Anyone who has worked in media will know where this is heading...
Most people think that because some designers produce images with a computer, the work is easy and has an endless yield. You can tell them otherwise, but it won't sink in. The concept of photoshopping has become so cheapened that it's value, in certain circles, has been diminished to that of a parlour trick. 90% of my work is drawing and making images. On a computer. I make images that people, not long ago, could only make by hand. And let me tell you what - people in established fields don't respect the computer crafted image. There is a real contempt for it I think. This contempt has trickled up into corporate practices the industry over. Your work on a computer is worthless = YOU are worthless.
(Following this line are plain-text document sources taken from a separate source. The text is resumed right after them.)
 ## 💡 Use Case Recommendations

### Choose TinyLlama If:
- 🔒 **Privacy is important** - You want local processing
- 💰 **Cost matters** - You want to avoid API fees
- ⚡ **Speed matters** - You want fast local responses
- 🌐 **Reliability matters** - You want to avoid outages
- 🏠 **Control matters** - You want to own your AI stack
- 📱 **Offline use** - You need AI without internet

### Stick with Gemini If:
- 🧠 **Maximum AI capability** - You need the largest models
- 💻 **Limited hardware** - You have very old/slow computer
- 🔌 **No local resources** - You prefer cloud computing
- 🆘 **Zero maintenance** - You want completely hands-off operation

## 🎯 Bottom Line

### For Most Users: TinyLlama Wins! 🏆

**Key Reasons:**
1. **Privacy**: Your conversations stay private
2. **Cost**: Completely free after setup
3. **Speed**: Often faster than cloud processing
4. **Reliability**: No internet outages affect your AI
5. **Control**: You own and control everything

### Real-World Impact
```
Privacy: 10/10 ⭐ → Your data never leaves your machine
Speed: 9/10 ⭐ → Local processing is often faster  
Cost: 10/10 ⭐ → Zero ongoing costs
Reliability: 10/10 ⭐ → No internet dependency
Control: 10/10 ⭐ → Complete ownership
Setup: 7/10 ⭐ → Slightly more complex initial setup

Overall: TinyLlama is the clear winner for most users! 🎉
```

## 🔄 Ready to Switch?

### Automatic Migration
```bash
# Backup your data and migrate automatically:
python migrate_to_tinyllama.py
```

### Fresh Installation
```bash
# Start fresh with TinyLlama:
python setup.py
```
Add that to the fact that many in advertising find their own business suspect and without a generative core. What you're left with is a toxic brew of cannibalism as a means of base survival.
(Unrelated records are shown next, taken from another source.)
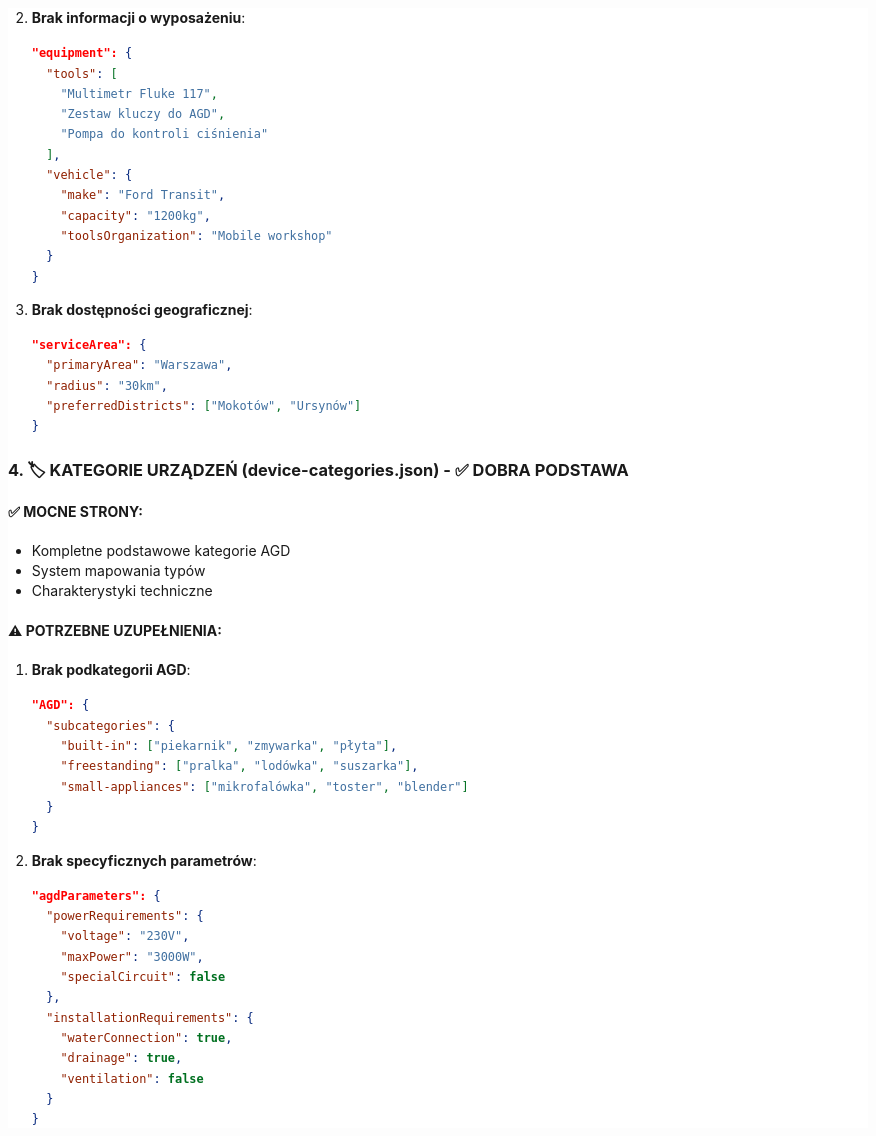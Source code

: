 2. **Brak informacji o wyposażeniu**:
   ```json
   "equipment": {
     "tools": [
       "Multimetr Fluke 117",
       "Zestaw kluczy do AGD",
       "Pompa do kontroli ciśnienia"
     ],
     "vehicle": {
       "make": "Ford Transit",
       "capacity": "1200kg",
       "toolsOrganization": "Mobile workshop"
     }
   }
   ```

3. **Brak dostępności geograficznej**:
   ```json
   "serviceArea": {
     "primaryArea": "Warszawa",
     "radius": "30km",
     "preferredDistricts": ["Mokotów", "Ursynów"]
   }
   ```

### 4. 🏷️ **KATEGORIE URZĄDZEŃ (device-categories.json)** - ✅ **DOBRA PODSTAWA**

#### ✅ **MOCNE STRONY:**
- Kompletne podstawowe kategorie AGD
- System mapowania typów
- Charakterystyki techniczne

#### ⚠️ **POTRZEBNE UZUPEŁNIENIA:**
1. **Brak podkategorii AGD**:
   ```json
   "AGD": {
     "subcategories": {
       "built-in": ["piekarnik", "zmywarka", "płyta"],
       "freestanding": ["pralka", "lodówka", "suszarka"],
       "small-appliances": ["mikrofalówka", "toster", "blender"]
     }
   }
   ```

2. **Brak specyficznych parametrów**:
   ```json
   "agdParameters": {
     "powerRequirements": {
       "voltage": "230V",
       "maxPower": "3000W",
       "specialCircuit": false
     },
     "installationRequirements": {
       "waterConnection": true,
       "drainage": true,
       "ventilation": false
     }
   }
   ```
Wow. An astute and concise summary of a really bleak state. I've been feeling this way for awhile regarding digital photography. It may also have become true along the way about digital audio recording. The playing field has definitely been leveled technologically speaking, which reduces the degree of awe and thrall in which experts and artists can hold us. To some extent, I regard this as a good thing, as far more players are allowed into the field, and any idea can rise to the top. It certainly has made us jaded to the value of craft, though.
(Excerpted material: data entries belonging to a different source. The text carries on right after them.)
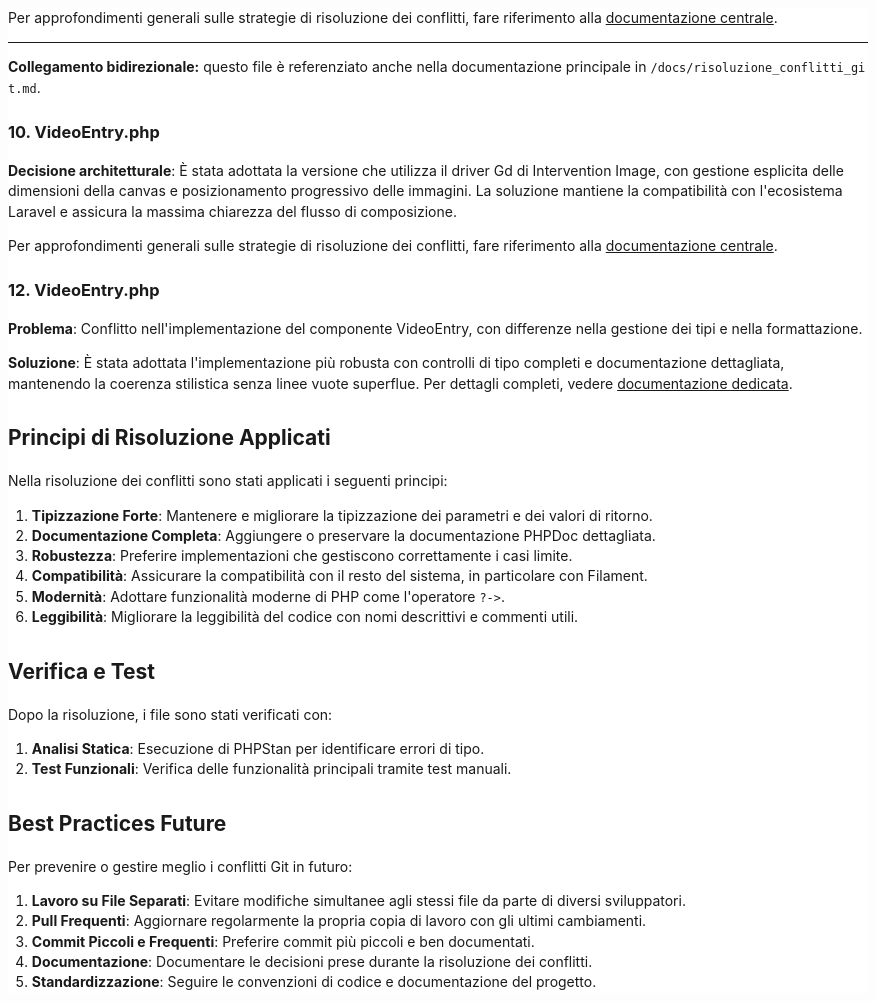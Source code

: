Per approfondimenti generali sulle strategie di risoluzione dei conflitti, fare riferimento alla [documentazione centrale](../../../../docs/risoluzione_conflitti_git.md).

---

**Collegamento bidirezionale:** questo file è referenziato anche nella documentazione principale in `/docs/risoluzione_conflitti_git.md`.

### 10. VideoEntry.php

**Decisione architetturale**: È stata adottata la versione che utilizza il driver Gd di Intervention Image, con gestione esplicita delle dimensioni della canvas e posizionamento progressivo delle immagini. La soluzione mantiene la compatibilità con l'ecosistema Laravel e assicura la massima chiarezza del flusso di composizione.

Per approfondimenti generali sulle strategie di risoluzione dei conflitti, fare riferimento alla [documentazione centrale](../../../../docs/risoluzione_conflitti_git.md).

### 12. VideoEntry.php

**Problema**: Conflitto nell'implementazione del componente VideoEntry, con differenze nella gestione dei tipi e nella formattazione.

**Soluzione**: È stata adottata l'implementazione più robusta con controlli di tipo completi e documentazione dettagliata, mantenendo la coerenza stilistica senza linee vuote superflue. Per dettagli completi, vedere [documentazione dedicata](./risoluzione_conflitti_video_entry.md).

## Principi di Risoluzione Applicati

Nella risoluzione dei conflitti sono stati applicati i seguenti principi:

1. **Tipizzazione Forte**: Mantenere e migliorare la tipizzazione dei parametri e dei valori di ritorno.
2. **Documentazione Completa**: Aggiungere o preservare la documentazione PHPDoc dettagliata.
3. **Robustezza**: Preferire implementazioni che gestiscono correttamente i casi limite.
4. **Compatibilità**: Assicurare la compatibilità con il resto del sistema, in particolare con Filament.
5. **Modernità**: Adottare funzionalità moderne di PHP come l'operatore `?->`.
6. **Leggibilità**: Migliorare la leggibilità del codice con nomi descrittivi e commenti utili.

## Verifica e Test

Dopo la risoluzione, i file sono stati verificati con:

1. **Analisi Statica**: Esecuzione di PHPStan per identificare errori di tipo.
2. **Test Funzionali**: Verifica delle funzionalità principali tramite test manuali.

## Best Practices Future

Per prevenire o gestire meglio i conflitti Git in futuro:

1. **Lavoro su File Separati**: Evitare modifiche simultanee agli stessi file da parte di diversi sviluppatori.
2. **Pull Frequenti**: Aggiornare regolarmente la propria copia di lavoro con gli ultimi cambiamenti.
3. **Commit Piccoli e Frequenti**: Preferire commit più piccoli e ben documentati.
4. **Documentazione**: Documentare le decisioni prese durante la risoluzione dei conflitti.
5. **Standardizzazione**: Seguire le convenzioni di codice e documentazione del progetto.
I'd be interested to know how this develops. If you are following this and hear of any response from Spike Lee etc, please update here. Content creators are treated like crap these days, it's amazing to me.
Oh man. Prepare to get angry. Spike Lee just responded.
Spike Less got called out by name for some shit he had no involvement in. Why should Lee, who got called out as a scammy cheapskate, do anything but tell this guy to fuck off? Notice how the author didn't mention his endless creative meetings with Mr. Lee? Or any involvement with him what so ever? Pretty sure if I just had my name drug through the mud with absolutly no basis my reaction to the mud-dragger would be "Go Fuck Yourself." I also notice that the add agency isn't named one time in the entire piece?
I'm not angry, he's likely telling the truth. My anger is with the agency, let's see how they respond.
Exactly. His response is something that I would expect from a bratty high school kid. Staying quiet or simply saying "I'm looking into this" would've been infinitely better.
I agree. He seems to be fully engaged in preserving plausible deniability (which he may well be entitled to, or may have been up until now). And I agree with thenewgreen that he may well be following protocol established exactly for these types of situations -- which does not even remotely absolve him. Complicity is a many tentacled terror.
My guess is that if he openly admits looking in to it, he opens a pandora box of these types of assertions. He has people that will likely look on to it.
Guess what's on the front page of Grantland right now. EDIT: it'd be neat if some of you with Twitters would consider sending this Wesley Morris' way; he wrote the article. Also what the fuck are they doing remaking Oldboy anyway.